Cápsulas de papoilas (Papaver). Nascem espontâneas, eventualmente de sementes trazidas pelos pássaros. Muito semelhante à cultivar 'Crimson Feathers' (Papaver somniferum, grupo laciniatum), um hibrido vulgarmente cultivado em Inglaterra.

Tupinambos - Helianthus tuberosus - também nascidos de forma espontânea, vindos já da primeira geração plantada por aqui.

'Vinhas das minhas, olivais dos meus pais, montados dos meus antepassados'.
Fico-me pelas 'vinhas das minhas'. Uma videira que vai no seu segundo ano e, espero, possa presentear-nos com este cacho de uvas; não é normal, uma videira normalmente começa a dar no terceiro ano.

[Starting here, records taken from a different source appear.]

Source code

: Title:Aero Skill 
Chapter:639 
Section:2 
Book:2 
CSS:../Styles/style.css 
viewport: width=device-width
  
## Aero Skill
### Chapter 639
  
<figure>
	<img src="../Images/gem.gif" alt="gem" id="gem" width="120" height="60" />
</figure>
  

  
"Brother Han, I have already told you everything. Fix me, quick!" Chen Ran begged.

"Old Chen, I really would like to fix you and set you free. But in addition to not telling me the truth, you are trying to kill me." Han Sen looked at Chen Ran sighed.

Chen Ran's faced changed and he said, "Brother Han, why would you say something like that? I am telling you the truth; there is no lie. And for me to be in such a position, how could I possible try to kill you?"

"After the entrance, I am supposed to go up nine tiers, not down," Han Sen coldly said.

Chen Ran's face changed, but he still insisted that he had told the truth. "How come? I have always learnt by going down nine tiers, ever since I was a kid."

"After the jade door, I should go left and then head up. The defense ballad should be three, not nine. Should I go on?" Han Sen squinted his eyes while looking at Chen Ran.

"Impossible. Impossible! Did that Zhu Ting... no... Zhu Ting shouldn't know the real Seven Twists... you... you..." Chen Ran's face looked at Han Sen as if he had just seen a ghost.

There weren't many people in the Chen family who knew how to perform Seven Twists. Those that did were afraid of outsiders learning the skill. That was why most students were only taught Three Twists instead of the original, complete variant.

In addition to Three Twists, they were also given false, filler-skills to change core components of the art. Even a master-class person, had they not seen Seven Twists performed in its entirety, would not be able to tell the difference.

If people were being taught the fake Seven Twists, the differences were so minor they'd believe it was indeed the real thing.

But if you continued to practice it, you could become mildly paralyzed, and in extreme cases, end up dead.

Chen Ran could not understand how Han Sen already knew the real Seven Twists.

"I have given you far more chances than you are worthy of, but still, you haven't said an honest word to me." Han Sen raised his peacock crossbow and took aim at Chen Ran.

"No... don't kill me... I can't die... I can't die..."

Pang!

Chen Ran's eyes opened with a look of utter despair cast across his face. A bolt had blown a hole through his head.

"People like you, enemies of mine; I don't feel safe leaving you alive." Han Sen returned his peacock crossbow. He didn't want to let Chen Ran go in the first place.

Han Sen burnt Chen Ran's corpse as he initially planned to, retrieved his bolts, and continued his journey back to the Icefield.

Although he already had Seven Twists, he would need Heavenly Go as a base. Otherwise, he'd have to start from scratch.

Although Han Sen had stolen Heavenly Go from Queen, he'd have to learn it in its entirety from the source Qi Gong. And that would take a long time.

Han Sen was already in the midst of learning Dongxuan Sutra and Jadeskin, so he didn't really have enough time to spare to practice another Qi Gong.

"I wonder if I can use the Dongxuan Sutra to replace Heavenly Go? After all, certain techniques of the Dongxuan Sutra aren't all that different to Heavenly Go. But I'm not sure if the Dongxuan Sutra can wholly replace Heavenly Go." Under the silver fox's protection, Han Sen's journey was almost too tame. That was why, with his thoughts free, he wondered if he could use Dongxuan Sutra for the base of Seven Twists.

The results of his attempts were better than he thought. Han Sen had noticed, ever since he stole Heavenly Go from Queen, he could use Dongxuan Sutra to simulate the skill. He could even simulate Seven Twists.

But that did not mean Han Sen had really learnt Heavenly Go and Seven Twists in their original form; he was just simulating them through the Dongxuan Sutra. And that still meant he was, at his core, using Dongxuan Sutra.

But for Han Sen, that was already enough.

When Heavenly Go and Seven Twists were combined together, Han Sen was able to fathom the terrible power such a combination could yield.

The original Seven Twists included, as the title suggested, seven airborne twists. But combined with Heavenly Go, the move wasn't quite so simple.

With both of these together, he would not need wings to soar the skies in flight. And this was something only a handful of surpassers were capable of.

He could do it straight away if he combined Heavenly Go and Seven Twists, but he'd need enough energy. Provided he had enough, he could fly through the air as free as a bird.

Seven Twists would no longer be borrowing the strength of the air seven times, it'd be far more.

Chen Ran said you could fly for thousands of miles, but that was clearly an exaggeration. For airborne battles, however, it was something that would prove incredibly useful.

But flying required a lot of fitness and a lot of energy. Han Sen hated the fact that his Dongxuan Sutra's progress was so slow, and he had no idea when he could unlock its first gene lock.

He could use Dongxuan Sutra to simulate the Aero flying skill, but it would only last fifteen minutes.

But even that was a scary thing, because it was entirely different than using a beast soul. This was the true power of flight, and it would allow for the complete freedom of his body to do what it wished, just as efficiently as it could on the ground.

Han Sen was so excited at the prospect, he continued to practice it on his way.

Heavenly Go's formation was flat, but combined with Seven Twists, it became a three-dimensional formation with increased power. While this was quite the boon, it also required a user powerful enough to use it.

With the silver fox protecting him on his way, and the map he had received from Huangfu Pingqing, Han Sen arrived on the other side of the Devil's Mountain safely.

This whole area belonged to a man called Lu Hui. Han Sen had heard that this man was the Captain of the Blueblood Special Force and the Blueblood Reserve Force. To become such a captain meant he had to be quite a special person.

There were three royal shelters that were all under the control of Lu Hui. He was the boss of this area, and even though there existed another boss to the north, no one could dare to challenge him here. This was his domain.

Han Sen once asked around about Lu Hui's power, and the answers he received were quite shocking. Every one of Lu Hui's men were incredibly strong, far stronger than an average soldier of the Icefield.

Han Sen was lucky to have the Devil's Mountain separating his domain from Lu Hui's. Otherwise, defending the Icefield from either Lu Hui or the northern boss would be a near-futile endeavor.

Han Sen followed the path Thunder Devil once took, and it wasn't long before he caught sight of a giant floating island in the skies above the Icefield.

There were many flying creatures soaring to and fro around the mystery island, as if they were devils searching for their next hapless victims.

Por fim, e por curiosidade, medi o pH da lixívia de cinzas. Como esperava, pH no máximo (alcalino). Usar luvas quando se manuseia e ter todos os cuidados como com qualquer produto de limpeza. Não é por ser natural que é inofensivo, desengane-se quem assim pensa.

20 de maio de 2014

perigos


Ontem deixei de ver a Violeta. Primeiro pensei que estivesse a por ovo, mas a manhã correu e continuou desaparecida. Pensei que afinal estaria já a chocar;  estou para encontrar o ninho há dias mas elas são mestres em camuflagem e nem sempre é fácil. À tarde, quando regressei, continuou desaparecida e algo me disse que deveria mesmo de encontrar o ninho. Procurei novamente nos locais habituais e nada. No último comecei a mexer numa rede-sombra arrumada na casinha das ferramentas, junto ao chão, e ela deu sinal de si. Levantei a rede e lá estava ela (!), com uma das patas presa em fios de rede sombra. Oh! Caramba, se não tivesse lá ido, pensando estar no choco, ali morreria presa nos fios da rede. Tinha um ovinho com ela e foi ali que escolheu o ninho.

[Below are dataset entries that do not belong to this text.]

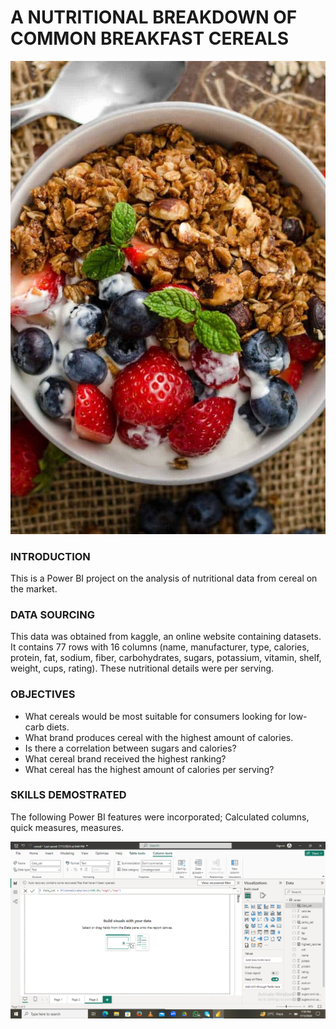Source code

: # A NUTRITIONAL BREAKDOWN OF COMMON BREAKFAST CEREALS

![](https://github.com/kayenymiriam/CEREAL/blob/main/11%2B%20Best%20Low%20Calorie%20Cereals%20for%202024%20(%2B%20Recipe!).jpeg)

### INTRODUCTION
This is a Power BI  project on the analysis of nutritional data from cereal on the market.

### DATA SOURCING
This data was obtained from kaggle, an online website containing datasets. It contains 77 rows with 16 columns (name, manufacturer, type, calories, protein, fat, sodium, fiber, carbohydrates, sugars, potassium, vitamin, shelf, weight, cups, rating). These nutritional details were per serving.


### OBJECTIVES
- What cereals would be most suitable for consumers looking for low-carb diets.
- What brand produces cereal with the highest amount of calories.
- Is there a correlation between sugars and calories?
- What cereal brand received the highest ranking?
- What cereal has the highest amount of calories per serving?

### SKILLS DEMOSTRATED
The following Power BI features were incorporated;
Calculated columns, quick measures, measures.

![](https://github.com/kayenymiriam/CEREAL/blob/main/calories%20categories.png)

Fiz um ninho noutro local e agora espero que o aceite, como já fez de outras vezes.

13 de maio de 2014

são rosas


São rosas, rosas de Santa Teresinha (cultivar Cecile Brunner). São lindas e delas emana um doce perfume, que envolve e me traz à lembrança a minha avó. Não sei de onde vieram; sei que a minha mãe sempre teve rosas nos seus jardins, e a mãe dela também. Ainda hoje há um jardim com rosas da minha avó.

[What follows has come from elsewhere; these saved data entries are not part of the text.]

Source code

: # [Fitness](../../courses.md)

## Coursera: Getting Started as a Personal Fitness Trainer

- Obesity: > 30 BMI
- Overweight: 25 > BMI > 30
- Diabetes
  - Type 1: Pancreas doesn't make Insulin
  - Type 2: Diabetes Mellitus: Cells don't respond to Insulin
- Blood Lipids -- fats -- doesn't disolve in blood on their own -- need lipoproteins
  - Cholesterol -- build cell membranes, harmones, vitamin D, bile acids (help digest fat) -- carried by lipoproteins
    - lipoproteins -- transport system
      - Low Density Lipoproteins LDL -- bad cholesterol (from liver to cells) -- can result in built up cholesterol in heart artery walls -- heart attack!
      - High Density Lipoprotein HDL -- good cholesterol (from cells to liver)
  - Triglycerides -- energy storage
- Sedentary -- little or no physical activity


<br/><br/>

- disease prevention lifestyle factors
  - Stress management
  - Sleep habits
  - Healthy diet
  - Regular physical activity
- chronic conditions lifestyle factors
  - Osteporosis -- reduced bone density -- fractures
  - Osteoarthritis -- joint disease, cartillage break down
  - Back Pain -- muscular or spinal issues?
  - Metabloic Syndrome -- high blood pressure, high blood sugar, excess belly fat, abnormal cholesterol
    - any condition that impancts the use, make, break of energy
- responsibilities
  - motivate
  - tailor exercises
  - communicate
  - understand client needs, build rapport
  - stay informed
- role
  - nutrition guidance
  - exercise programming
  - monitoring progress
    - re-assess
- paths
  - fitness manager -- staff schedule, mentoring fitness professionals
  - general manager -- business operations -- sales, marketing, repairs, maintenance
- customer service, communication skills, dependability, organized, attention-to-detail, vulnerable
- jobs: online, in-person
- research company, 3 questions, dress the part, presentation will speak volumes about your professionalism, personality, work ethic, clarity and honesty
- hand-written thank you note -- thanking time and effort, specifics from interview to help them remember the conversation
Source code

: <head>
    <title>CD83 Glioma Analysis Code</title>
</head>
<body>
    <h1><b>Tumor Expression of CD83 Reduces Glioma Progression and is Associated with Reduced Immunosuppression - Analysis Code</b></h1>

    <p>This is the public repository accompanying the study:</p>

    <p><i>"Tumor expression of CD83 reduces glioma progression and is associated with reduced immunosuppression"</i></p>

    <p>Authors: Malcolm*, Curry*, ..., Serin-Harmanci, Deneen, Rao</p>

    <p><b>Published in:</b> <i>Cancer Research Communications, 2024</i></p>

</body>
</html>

Delas tirei as pétalas, agora ali a secar e a perfumar a casa. Neste momento respiro esse perfume.

Transplantámos, em Março, um pé desta roseira, já emaranhado em jasmim e outros arbustos. Ficou junto daquilo que um dia será um telheiro, para o cobrir durante todo o ano e nesta altura dizer-nos que a Primavera existe.

Paula

10 de maio de 2014

ainda do tempo


Ainda do tempo que queria para umas coisas e que dispenso noutras.
Pedaços do meu Alentejo, quase mármore, e mergulho nas memórias da minha infância junto do toucador da minha avó, no andar de cima da casa. Lugar proibido para as crianças, na altura. Subir aquelas escadas era uma aventura e o nervoso miudinho subia connosco.
Tudo num rolo (resto) de sabão de rosas.

PS- Fará hoje, à data desta publicação agendada, um ano e quatro meses que a Estrelinha partiu. Saudade.